An argument to the contrary would be saccharine, which Beck and Stephen Stamboulieh points out some historical analogue within the supplemental brief.
At the time of the Founding, no training was required to acquire a handgun or other firearm. The private transfer of firearms was common and unregulated during the relevant historical period.Unlike in person inspection, militia training was not a prerequisite to firearm ownership. Instead, these militia laws required firearm ownership prior to militia training.
Putting the matter of the controversy, and further any controversy over permitting for ownership, to bed, the brief details the history of permitting from a rather dark portion of American history postbellum.

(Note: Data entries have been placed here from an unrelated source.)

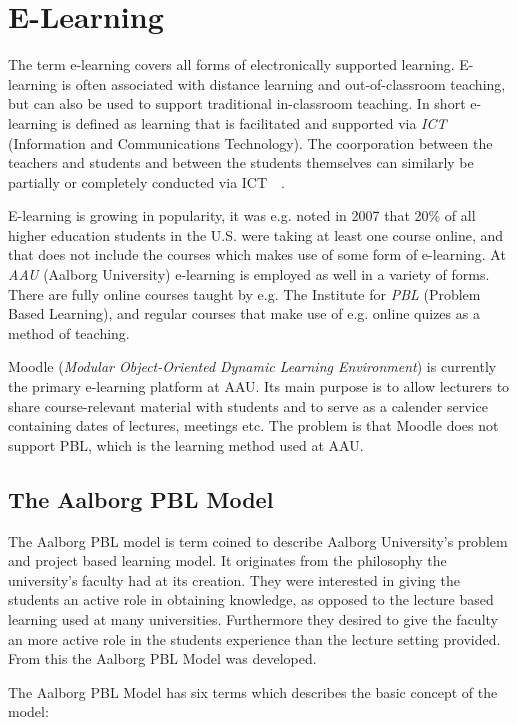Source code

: \section{E-Learning}
The term e-learning covers all forms of electronically supported learning. E-learning is often associated with distance learning and out-of-classroom teaching, but can also be used to support traditional in-classroom teaching. In short e-learning is defined as learning that is facilitated and supported via \emph{ICT} (Information and Communications Technology). The coorporation between the teachers and students and between the students themselves can similarly be partially or completely conducted via ICT~\citep{def_e-learning1}~\citep{def_e-learning2}.

E-learning is growing in popularity, it was e.g. noted in 2007 that 20\% of all higher education students in the U.S. were taking at least one course online, and that does not include the courses which makes use of some form of e-learning.	At \emph{AAU} (Aalborg University) e-learning is employed as well in a variety of forms. There are fully online courses taught by e.g. The Institute for \emph{PBL} (Problem Based Learning)\cite{mpbl}, and regular courses that make use of e.g. online quizes as a method of teaching. 

Moodle (\emph{Modular Object-Oriented Dynamic Learning Environment}) \citep{moodle} is currently the primary e-learning platform at AAU. Its main purpose is to allow lecturers to share course-relevant material with students and to serve as a calender service containing dates of lectures, meetings etc. The problem is that Moodle does not support PBL, which is the learning method used at AAU.

\subsection{The Aalborg PBL Model}
The Aalborg PBL model is term coined to describe Aalborg University's problem and project based learning model. It originates from the philosophy the university's faculty had at its creation. They were interested in giving the students an active role in obtaining knowledge, as opposed to the lecture based learning used at many universities. Furthermore they desired to give the faculty an more active role in the students experience than the lecture setting provided. From this the Aalborg PBL Model was developed.

The Aalborg PBL Model has six terms which describes the basic concept of the model:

No law prior to the Fourteenth Amendment’s ratification—including the colonial, founding, and early republic periods,required any form of permit to acquire.The only regulations comparable to Hawaii’s laws were racist laws that applied to persons without recognized rights, primarilyAfrican Americans and American Indians. These laws required licenses from either local government officials or slave masters. “Some Colonial and Reconstruction Era governments made it illegal to sell guns to enslaved or formerly enslaved people and members of Native American tribes. See Nat’l Rifle Ass’n of Am., Inc. v. Bureau of Alcohol, 700 F.3d 185, 200(5th Cir. 2012) (collecting examples);Teixeira v. Cnty. of Alameda, 873 F.3d 670, 685 (9th Cir. 2017)(same).” Drummond v. Robinson Twp., 9 F.4th 217, 228 (3d Cir. 2021)(footnote omitted). “As then-Judge Barrett once observed, ‘[i]t should go without saying that such race-based exclusions would be unconstitutional today.’”Id. n. 8. (quoting Kanter v. Barr, 919 F.3d 437, 458 n.7 (7th Cir. 2019) (Barrett, J., dissenting). Therefore, they are not valid statutes to use in order to demonstrate a historical tradition.
The Beck-Stamboulieh team has continued to devastate and go beyond the decimation of unconstitutional provisions in the laws across the Union. The state of Hawaii has a high burden to meet in order to get the 9th to overturn the lower court’s ruling. Arguments used in this case are ripe for the taking for use in other jurisdictions to deconstruct these onerous and unconstitutional permitting laws that persist in certain areas. We’ll be watching the progress of this case and report back with any developments that arise.